((

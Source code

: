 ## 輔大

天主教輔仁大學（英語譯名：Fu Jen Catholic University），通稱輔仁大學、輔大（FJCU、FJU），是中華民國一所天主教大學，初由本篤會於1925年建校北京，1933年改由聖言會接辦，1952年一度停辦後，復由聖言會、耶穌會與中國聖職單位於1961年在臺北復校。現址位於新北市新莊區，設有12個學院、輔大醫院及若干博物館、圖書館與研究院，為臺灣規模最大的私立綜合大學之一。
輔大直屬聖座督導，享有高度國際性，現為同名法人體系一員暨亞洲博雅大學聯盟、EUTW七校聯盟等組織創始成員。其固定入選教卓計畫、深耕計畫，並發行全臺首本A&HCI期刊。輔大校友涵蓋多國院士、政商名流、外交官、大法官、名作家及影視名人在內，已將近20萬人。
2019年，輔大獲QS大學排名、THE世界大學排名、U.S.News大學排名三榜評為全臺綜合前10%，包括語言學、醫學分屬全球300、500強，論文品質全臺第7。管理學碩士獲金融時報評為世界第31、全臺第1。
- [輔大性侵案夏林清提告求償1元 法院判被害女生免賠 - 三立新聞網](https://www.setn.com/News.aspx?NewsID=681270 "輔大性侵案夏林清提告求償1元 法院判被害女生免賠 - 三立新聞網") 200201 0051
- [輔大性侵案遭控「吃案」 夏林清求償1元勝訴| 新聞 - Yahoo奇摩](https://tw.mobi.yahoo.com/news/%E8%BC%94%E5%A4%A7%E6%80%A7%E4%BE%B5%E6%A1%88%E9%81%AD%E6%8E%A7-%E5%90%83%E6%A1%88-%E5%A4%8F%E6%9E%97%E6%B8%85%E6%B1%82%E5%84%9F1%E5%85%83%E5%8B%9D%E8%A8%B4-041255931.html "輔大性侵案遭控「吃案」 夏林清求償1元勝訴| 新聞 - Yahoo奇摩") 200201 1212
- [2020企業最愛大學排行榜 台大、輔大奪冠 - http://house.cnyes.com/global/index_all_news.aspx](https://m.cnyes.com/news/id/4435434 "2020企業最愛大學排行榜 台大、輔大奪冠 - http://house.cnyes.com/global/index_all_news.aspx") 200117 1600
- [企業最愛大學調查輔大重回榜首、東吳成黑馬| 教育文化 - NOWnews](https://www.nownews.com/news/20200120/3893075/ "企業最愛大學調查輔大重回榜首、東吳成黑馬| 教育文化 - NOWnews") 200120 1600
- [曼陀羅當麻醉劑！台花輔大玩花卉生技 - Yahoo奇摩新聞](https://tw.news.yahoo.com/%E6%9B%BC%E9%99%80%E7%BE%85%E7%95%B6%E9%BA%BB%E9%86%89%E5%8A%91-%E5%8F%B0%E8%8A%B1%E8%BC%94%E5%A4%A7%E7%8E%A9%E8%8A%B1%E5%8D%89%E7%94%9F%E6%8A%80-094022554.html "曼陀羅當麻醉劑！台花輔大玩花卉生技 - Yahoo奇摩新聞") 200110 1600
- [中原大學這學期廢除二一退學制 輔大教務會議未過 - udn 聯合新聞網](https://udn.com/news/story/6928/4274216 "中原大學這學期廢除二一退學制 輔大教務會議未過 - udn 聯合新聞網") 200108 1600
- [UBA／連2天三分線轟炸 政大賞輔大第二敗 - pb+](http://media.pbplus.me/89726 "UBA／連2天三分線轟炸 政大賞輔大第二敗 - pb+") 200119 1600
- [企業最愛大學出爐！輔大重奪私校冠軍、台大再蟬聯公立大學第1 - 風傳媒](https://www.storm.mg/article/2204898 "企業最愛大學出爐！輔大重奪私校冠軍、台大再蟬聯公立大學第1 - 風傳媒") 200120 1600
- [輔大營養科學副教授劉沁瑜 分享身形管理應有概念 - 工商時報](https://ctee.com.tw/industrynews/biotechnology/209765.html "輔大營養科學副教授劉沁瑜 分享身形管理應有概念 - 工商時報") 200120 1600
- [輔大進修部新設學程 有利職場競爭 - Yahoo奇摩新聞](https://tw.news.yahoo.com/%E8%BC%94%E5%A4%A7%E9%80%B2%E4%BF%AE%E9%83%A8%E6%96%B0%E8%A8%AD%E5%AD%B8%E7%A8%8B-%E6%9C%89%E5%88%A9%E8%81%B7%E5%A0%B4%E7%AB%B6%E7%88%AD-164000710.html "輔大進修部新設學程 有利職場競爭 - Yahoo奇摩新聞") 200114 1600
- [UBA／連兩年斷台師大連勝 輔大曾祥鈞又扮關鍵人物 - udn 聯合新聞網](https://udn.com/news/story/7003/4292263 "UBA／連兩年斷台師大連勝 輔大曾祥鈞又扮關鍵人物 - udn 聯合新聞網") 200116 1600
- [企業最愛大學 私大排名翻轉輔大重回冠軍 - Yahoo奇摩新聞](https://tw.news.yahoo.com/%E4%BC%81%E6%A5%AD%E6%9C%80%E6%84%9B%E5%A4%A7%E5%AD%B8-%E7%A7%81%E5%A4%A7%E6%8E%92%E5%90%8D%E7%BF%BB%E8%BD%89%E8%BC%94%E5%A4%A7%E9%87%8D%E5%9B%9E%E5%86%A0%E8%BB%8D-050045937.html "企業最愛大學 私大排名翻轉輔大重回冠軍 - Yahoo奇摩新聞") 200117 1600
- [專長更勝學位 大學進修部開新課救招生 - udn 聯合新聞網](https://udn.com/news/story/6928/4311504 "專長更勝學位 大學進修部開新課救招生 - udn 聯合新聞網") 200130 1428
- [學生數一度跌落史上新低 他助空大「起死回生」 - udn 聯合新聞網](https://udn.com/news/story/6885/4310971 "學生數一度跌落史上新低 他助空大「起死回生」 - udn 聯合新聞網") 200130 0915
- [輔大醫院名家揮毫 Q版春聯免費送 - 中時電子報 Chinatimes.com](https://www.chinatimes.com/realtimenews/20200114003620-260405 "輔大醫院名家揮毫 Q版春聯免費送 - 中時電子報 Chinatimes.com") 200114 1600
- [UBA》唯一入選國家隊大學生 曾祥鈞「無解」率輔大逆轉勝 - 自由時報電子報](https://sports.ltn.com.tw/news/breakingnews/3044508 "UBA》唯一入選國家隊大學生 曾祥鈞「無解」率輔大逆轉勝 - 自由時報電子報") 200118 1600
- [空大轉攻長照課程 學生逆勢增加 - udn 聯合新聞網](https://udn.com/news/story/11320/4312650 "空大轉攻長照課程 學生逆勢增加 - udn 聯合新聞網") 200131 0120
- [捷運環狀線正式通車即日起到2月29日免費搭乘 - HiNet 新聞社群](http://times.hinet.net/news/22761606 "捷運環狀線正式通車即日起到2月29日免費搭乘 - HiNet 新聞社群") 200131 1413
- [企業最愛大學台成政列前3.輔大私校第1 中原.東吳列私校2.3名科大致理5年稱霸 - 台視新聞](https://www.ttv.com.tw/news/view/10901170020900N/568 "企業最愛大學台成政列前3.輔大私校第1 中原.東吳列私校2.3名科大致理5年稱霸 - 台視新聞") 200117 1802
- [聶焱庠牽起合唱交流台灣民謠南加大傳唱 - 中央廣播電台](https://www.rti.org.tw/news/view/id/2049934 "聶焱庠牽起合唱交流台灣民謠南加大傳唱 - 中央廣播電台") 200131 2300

))

__What to do__:
Your answer should consist solely of the lines above from the line with "- [企業最愛大學調查輔大重回榜首、東吳成黑馬| 教育文化" to the line with "- [UBA／連2天三分線轟炸 政大賞輔大第二敗", both included, reproduced exactly.

__Reply__:
- [企業最愛大學調查輔大重回榜首、東吳成黑馬| 教育文化 - NOWnews](https://www.nownews.com/news/20200120/3893075/ "企業最愛大學調查輔大重回榜首、東吳成黑馬| 教育文化 - NOWnews") 200120 1600
- [曼陀羅當麻醉劑！台花輔大玩花卉生技 - Yahoo奇摩新聞](https://tw.news.yahoo.com/%E6%9B%BC%E9%99%80%E7%BE%85%E7%95%B6%E9%BA%BB%E9%86%89%E5%8A%91-%E5%8F%B0%E8%8A%B1%E8%BC%94%E5%A4%A7%E7%8E%A9%E8%8A%B1%E5%8D%89%E7%94%9F%E6%8A%80-094022554.html "曼陀羅當麻醉劑！台花輔大玩花卉生技 - Yahoo奇摩新聞") 200110 1600
- [中原大學這學期廢除二一退學制 輔大教務會議未過 - udn 聯合新聞網](https://udn.com/news/story/6928/4274216 "中原大學這學期廢除二一退學制 輔大教務會議未過 - udn 聯合新聞網") 200108 1600
- [UBA／連2天三分線轟炸 政大賞輔大第二敗 - pb+](http://media.pbplus.me/89726 "UBA／連2天三分線轟炸 政大賞輔大第二敗 - pb+") 200119 1600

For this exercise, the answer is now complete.